**PROBLEM TO SOLVE**
All pictures must be left out as you transcribe the lines from the first line of the data to the line containing "#### Problem 4 (教材习题 5.2-4)", both included.

* * * * * * * * *

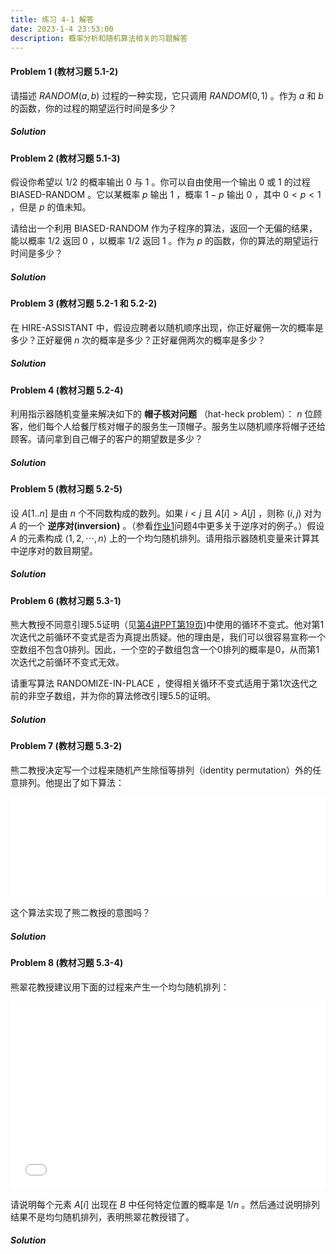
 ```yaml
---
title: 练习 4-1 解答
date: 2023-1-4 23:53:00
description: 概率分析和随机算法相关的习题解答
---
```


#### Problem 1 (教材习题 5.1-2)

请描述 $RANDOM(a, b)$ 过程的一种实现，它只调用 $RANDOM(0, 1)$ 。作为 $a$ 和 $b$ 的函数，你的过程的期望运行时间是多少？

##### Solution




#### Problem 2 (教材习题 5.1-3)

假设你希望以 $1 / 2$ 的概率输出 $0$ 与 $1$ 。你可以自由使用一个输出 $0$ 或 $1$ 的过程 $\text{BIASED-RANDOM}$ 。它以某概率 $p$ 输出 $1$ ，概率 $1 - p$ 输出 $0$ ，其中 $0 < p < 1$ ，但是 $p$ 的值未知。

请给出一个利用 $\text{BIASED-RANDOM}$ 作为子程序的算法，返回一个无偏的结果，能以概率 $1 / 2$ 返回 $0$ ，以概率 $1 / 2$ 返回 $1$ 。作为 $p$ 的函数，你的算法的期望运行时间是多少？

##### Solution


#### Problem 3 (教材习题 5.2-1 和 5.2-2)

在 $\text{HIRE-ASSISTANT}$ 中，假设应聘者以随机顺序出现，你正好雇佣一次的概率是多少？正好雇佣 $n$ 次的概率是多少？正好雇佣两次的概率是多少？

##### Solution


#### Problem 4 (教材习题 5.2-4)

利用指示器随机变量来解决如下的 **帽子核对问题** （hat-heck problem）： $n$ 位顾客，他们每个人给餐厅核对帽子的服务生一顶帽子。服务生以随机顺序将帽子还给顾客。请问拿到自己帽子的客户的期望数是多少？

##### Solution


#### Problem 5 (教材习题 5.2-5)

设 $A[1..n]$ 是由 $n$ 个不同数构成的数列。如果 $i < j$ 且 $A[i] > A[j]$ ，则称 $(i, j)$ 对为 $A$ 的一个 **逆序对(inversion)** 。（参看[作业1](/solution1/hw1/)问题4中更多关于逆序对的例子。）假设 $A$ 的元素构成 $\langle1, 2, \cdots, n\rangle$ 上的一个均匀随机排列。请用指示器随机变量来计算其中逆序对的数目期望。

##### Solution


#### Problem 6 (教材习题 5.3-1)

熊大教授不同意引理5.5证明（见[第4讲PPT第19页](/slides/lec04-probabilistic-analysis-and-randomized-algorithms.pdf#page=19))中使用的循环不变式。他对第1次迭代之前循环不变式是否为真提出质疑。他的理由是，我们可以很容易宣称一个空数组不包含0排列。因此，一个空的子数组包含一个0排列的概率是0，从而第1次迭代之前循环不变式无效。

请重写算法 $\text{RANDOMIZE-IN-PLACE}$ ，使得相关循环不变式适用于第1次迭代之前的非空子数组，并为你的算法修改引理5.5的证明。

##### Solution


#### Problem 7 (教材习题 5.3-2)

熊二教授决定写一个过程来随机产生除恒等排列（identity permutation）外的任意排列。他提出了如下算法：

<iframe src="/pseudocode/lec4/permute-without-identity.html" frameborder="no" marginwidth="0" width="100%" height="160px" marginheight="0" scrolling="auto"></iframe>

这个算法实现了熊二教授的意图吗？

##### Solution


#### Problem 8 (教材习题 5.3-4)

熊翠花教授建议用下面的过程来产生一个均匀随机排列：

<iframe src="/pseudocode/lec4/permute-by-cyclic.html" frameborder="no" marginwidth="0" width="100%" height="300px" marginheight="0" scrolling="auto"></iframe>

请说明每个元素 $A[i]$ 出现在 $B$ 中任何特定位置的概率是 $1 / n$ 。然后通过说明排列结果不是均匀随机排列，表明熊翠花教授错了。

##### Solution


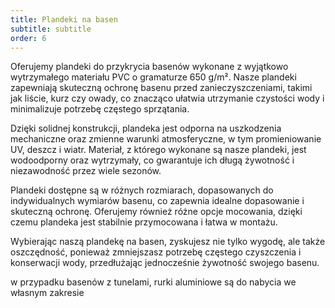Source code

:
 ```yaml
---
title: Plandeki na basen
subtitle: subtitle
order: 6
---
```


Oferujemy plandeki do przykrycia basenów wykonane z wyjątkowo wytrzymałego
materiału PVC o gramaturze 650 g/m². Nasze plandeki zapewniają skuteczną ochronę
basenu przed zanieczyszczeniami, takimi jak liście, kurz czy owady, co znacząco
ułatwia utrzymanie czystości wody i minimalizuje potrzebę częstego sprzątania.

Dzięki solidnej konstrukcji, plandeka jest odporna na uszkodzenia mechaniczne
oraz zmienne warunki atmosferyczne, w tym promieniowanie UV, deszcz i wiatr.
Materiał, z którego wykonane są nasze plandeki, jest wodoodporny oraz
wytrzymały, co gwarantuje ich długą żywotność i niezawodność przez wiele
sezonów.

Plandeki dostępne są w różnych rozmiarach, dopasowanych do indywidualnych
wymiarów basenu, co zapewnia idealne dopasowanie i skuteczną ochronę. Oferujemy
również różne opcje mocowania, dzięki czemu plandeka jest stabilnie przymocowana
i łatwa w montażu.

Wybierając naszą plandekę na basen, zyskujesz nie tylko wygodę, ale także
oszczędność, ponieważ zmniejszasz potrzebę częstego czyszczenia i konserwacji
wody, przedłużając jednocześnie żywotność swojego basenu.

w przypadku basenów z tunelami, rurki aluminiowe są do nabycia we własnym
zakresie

* * * * * * * * *

**SOLUTION TO THE EXERCISE**
 ```yaml
---
title: 练习 4-1 解答
date: 2023-1-4 23:53:00
description: 概率分析和随机算法相关的习题解答
---
```


#### Problem 1 (教材习题 5.1-2)

请描述 $RANDOM(a, b)$ 过程的一种实现，它只调用 $RANDOM(0, 1)$ 。作为 $a$ 和 $b$ 的函数，你的过程的期望运行时间是多少？

##### Solution




#### Problem 2 (教材习题 5.1-3)

假设你希望以 $1 / 2$ 的概率输出 $0$ 与 $1$ 。你可以自由使用一个输出 $0$ 或 $1$ 的过程 $\text{BIASED-RANDOM}$ 。它以某概率 $p$ 输出 $1$ ，概率 $1 - p$ 输出 $0$ ，其中 $0 < p < 1$ ，但是 $p$ 的值未知。

请给出一个利用 $\text{BIASED-RANDOM}$ 作为子程序的算法，返回一个无偏的结果，能以概率 $1 / 2$ 返回 $0$ ，以概率 $1 / 2$ 返回 $1$ 。作为 $p$ 的函数，你的算法的期望运行时间是多少？

##### Solution


#### Problem 3 (教材习题 5.2-1 和 5.2-2)

在 $\text{HIRE-ASSISTANT}$ 中，假设应聘者以随机顺序出现，你正好雇佣一次的概率是多少？正好雇佣 $n$ 次的概率是多少？正好雇佣两次的概率是多少？

##### Solution


#### Problem 4 (教材习题 5.2-4)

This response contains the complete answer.